* ASSIGNMENT:
Copy each entry below exactly.

* RECORD EXTRACTS:
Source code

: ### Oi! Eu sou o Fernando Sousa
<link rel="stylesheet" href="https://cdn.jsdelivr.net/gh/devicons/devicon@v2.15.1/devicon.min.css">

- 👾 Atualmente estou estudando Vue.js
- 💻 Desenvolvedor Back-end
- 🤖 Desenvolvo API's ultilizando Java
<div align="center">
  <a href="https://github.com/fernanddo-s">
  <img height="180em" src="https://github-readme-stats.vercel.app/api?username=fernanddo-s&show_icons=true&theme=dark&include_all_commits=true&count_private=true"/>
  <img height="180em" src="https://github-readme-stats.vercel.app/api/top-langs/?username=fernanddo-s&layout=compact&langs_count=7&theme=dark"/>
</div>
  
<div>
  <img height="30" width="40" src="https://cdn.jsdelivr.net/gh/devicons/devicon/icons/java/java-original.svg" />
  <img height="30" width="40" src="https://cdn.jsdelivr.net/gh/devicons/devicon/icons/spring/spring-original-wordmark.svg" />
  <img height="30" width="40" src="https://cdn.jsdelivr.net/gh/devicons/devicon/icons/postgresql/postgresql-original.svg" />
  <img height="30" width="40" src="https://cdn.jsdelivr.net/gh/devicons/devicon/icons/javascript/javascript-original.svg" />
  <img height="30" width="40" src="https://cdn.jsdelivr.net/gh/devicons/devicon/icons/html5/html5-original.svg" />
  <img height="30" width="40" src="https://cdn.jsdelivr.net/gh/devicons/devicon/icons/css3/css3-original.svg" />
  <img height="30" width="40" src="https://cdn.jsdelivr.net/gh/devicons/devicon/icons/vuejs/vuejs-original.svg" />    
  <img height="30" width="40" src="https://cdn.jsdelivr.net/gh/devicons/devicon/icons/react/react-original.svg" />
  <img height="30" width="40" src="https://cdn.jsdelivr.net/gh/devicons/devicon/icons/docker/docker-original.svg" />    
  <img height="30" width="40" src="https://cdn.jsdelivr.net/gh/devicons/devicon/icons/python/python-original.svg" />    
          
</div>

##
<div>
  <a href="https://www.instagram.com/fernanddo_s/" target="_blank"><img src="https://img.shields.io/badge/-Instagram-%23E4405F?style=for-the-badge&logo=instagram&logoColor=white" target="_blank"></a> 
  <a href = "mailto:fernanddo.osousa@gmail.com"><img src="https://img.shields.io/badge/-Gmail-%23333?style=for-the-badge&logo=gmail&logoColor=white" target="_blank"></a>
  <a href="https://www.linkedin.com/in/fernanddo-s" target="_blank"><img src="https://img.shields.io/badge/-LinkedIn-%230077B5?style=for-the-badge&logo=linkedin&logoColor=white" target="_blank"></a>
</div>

* SOLUTION:
Source code

: ### Oi! Eu sou o Fernando Sousa
<link rel="stylesheet" href="https://cdn.jsdelivr.net/gh/devicons/devicon@v2.15.1/devicon.min.css">

- 👾 Atualmente estou estudando Vue.js
- 💻 Desenvolvedor Back-end
- 🤖 Desenvolvo API's ultilizando Java
<div align="center">
  <a href="https://github.com/fernanddo-s">
  <img height="180em" src="https://github-readme-stats.vercel.app/api?username=fernanddo-s&show_icons=true&theme=dark&include_all_commits=true&count_private=true"/>
  <img height="180em" src="https://github-readme-stats.vercel.app/api/top-langs/?username=fernanddo-s&layout=compact&langs_count=7&theme=dark"/>
</div>
  
<div>
  <img height="30" width="40" src="https://cdn.jsdelivr.net/gh/devicons/devicon/icons/java/java-original.svg" />
  <img height="30" width="40" src="https://cdn.jsdelivr.net/gh/devicons/devicon/icons/spring/spring-original-wordmark.svg" />
  <img height="30" width="40" src="https://cdn.jsdelivr.net/gh/devicons/devicon/icons/postgresql/postgresql-original.svg" />
  <img height="30" width="40" src="https://cdn.jsdelivr.net/gh/devicons/devicon/icons/javascript/javascript-original.svg" />
  <img height="30" width="40" src="https://cdn.jsdelivr.net/gh/devicons/devicon/icons/html5/html5-original.svg" />
  <img height="30" width="40" src="https://cdn.jsdelivr.net/gh/devicons/devicon/icons/css3/css3-original.svg" />
  <img height="30" width="40" src="https://cdn.jsdelivr.net/gh/devicons/devicon/icons/vuejs/vuejs-original.svg" />    
  <img height="30" width="40" src="https://cdn.jsdelivr.net/gh/devicons/devicon/icons/react/react-original.svg" />
  <img height="30" width="40" src="https://cdn.jsdelivr.net/gh/devicons/devicon/icons/docker/docker-original.svg" />    
  <img height="30" width="40" src="https://cdn.jsdelivr.net/gh/devicons/devicon/icons/python/python-original.svg" />    
          
</div>

##
<div>
  <a href="https://www.instagram.com/fernanddo_s/" target="_blank"><img src="https://img.shields.io/badge/-Instagram-%23E4405F?style=for-the-badge&logo=instagram&logoColor=white" target="_blank"></a> 
  <a href = "mailto:fernanddo.osousa@gmail.com"><img src="https://img.shields.io/badge/-Gmail-%23333?style=for-the-badge&logo=gmail&logoColor=white" target="_blank"></a>
  <a href="https://www.linkedin.com/in/fernanddo-s" target="_blank"><img src="https://img.shields.io/badge/-LinkedIn-%230077B5?style=for-the-badge&logo=linkedin&logoColor=white" target="_blank"></a>
</div>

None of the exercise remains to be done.